• [Exercise description] Output the data exactly, with every line intact.

• [Source data]
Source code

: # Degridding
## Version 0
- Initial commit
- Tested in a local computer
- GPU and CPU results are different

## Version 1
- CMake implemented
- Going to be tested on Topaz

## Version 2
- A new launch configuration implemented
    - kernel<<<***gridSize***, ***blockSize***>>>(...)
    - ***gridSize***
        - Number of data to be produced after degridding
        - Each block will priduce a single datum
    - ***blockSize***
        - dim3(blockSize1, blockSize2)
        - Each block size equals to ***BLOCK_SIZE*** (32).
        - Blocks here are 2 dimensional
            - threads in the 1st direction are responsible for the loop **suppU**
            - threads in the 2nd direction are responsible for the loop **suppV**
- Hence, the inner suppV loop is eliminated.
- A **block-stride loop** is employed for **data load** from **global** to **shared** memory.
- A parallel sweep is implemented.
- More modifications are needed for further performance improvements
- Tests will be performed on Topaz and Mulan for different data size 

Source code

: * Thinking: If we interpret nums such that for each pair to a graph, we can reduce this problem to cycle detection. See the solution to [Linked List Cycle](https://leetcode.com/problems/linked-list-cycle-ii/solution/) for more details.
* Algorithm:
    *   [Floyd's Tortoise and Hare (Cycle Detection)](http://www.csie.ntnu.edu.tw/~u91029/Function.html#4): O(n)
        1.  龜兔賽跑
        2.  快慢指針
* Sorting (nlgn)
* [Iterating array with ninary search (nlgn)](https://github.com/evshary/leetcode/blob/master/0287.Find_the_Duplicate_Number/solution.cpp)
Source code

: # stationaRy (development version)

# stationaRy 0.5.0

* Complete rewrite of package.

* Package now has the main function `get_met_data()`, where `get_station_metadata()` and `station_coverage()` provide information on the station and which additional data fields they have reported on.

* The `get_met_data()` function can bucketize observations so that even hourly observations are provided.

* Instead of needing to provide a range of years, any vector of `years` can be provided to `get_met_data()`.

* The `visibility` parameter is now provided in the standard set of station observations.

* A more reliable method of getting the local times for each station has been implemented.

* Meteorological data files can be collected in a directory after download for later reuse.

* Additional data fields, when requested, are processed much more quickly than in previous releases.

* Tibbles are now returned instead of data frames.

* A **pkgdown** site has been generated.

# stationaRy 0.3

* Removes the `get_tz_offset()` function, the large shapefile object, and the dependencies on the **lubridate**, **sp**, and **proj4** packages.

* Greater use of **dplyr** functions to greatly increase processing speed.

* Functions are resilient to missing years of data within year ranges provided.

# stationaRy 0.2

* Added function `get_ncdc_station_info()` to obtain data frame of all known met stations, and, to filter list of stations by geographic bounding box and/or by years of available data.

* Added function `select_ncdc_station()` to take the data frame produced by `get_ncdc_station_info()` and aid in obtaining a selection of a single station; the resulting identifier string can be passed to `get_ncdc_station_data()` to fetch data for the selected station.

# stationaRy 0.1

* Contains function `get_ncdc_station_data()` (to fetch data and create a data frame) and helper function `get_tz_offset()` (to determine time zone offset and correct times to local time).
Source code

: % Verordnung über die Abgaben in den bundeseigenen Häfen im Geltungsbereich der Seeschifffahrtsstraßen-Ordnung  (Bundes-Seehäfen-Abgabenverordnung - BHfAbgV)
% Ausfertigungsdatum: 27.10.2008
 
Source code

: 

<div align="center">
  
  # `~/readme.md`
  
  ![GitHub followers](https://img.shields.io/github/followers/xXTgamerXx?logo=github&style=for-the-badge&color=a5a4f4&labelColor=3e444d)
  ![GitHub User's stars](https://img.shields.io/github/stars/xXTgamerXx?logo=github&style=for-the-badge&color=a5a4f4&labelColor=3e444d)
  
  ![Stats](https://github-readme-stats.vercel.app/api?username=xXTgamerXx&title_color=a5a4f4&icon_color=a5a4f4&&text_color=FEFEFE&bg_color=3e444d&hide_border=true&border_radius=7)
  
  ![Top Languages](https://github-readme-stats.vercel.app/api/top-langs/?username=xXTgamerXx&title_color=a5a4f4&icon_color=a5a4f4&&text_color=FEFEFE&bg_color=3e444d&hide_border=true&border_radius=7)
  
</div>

• [Result for this exercise]
Source code

: # Degridding
## Version 0
- Initial commit
- Tested in a local computer
- GPU and CPU results are different

## Version 1
- CMake implemented
- Going to be tested on Topaz

## Version 2
- A new launch configuration implemented
    - kernel<<<***gridSize***, ***blockSize***>>>(...)
    - ***gridSize***
        - Number of data to be produced after degridding
        - Each block will priduce a single datum
    - ***blockSize***
        - dim3(blockSize1, blockSize2)
        - Each block size equals to ***BLOCK_SIZE*** (32).
        - Blocks here are 2 dimensional
            - threads in the 1st direction are responsible for the loop **suppU**
            - threads in the 2nd direction are responsible for the loop **suppV**
- Hence, the inner suppV loop is eliminated.
- A **block-stride loop** is employed for **data load** from **global** to **shared** memory.
- A parallel sweep is implemented.
- More modifications are needed for further performance improvements
- Tests will be performed on Topaz and Mulan for different data size 

Source code

: * Thinking: If we interpret nums such that for each pair to a graph, we can reduce this problem to cycle detection. See the solution to [Linked List Cycle](https://leetcode.com/problems/linked-list-cycle-ii/solution/) for more details.
* Algorithm:
    *   [Floyd's Tortoise and Hare (Cycle Detection)](http://www.csie.ntnu.edu.tw/~u91029/Function.html#4): O(n)
        1.  龜兔賽跑
        2.  快慢指針
* Sorting (nlgn)
* [Iterating array with ninary search (nlgn)](https://github.com/evshary/leetcode/blob/master/0287.Find_the_Duplicate_Number/solution.cpp)
Source code

: # stationaRy (development version)

# stationaRy 0.5.0

* Complete rewrite of package.

* Package now has the main function `get_met_data()`, where `get_station_metadata()` and `station_coverage()` provide information on the station and which additional data fields they have reported on.

* The `get_met_data()` function can bucketize observations so that even hourly observations are provided.

* Instead of needing to provide a range of years, any vector of `years` can be provided to `get_met_data()`.

* The `visibility` parameter is now provided in the standard set of station observations.

* A more reliable method of getting the local times for each station has been implemented.

* Meteorological data files can be collected in a directory after download for later reuse.

* Additional data fields, when requested, are processed much more quickly than in previous releases.

* Tibbles are now returned instead of data frames.

* A **pkgdown** site has been generated.

# stationaRy 0.3

* Removes the `get_tz_offset()` function, the large shapefile object, and the dependencies on the **lubridate**, **sp**, and **proj4** packages.

* Greater use of **dplyr** functions to greatly increase processing speed.

* Functions are resilient to missing years of data within year ranges provided.

# stationaRy 0.2

* Added function `get_ncdc_station_info()` to obtain data frame of all known met stations, and, to filter list of stations by geographic bounding box and/or by years of available data.

* Added function `select_ncdc_station()` to take the data frame produced by `get_ncdc_station_info()` and aid in obtaining a selection of a single station; the resulting identifier string can be passed to `get_ncdc_station_data()` to fetch data for the selected station.

# stationaRy 0.1

* Contains function `get_ncdc_station_data()` (to fetch data and create a data frame) and helper function `get_tz_offset()` (to determine time zone offset and correct times to local time).
Source code

: % Verordnung über die Abgaben in den bundeseigenen Häfen im Geltungsbereich der Seeschifffahrtsstraßen-Ordnung  (Bundes-Seehäfen-Abgabenverordnung - BHfAbgV)
% Ausfertigungsdatum: 27.10.2008
 
Source code

: 

<div align="center">
  
  # `~/readme.md`
  
  ![GitHub followers](https://img.shields.io/github/followers/xXTgamerXx?logo=github&style=for-the-badge&color=a5a4f4&labelColor=3e444d)
  ![GitHub User's stars](https://img.shields.io/github/stars/xXTgamerXx?logo=github&style=for-the-badge&color=a5a4f4&labelColor=3e444d)
  
  ![Stats](https://github-readme-stats.vercel.app/api?username=xXTgamerXx&title_color=a5a4f4&icon_color=a5a4f4&&text_color=FEFEFE&bg_color=3e444d&hide_border=true&border_radius=7)
  
  ![Top Languages](https://github-readme-stats.vercel.app/api/top-langs/?username=xXTgamerXx&title_color=a5a4f4&icon_color=a5a4f4&&text_color=FEFEFE&bg_color=3e444d&hide_border=true&border_radius=7)
  
</div>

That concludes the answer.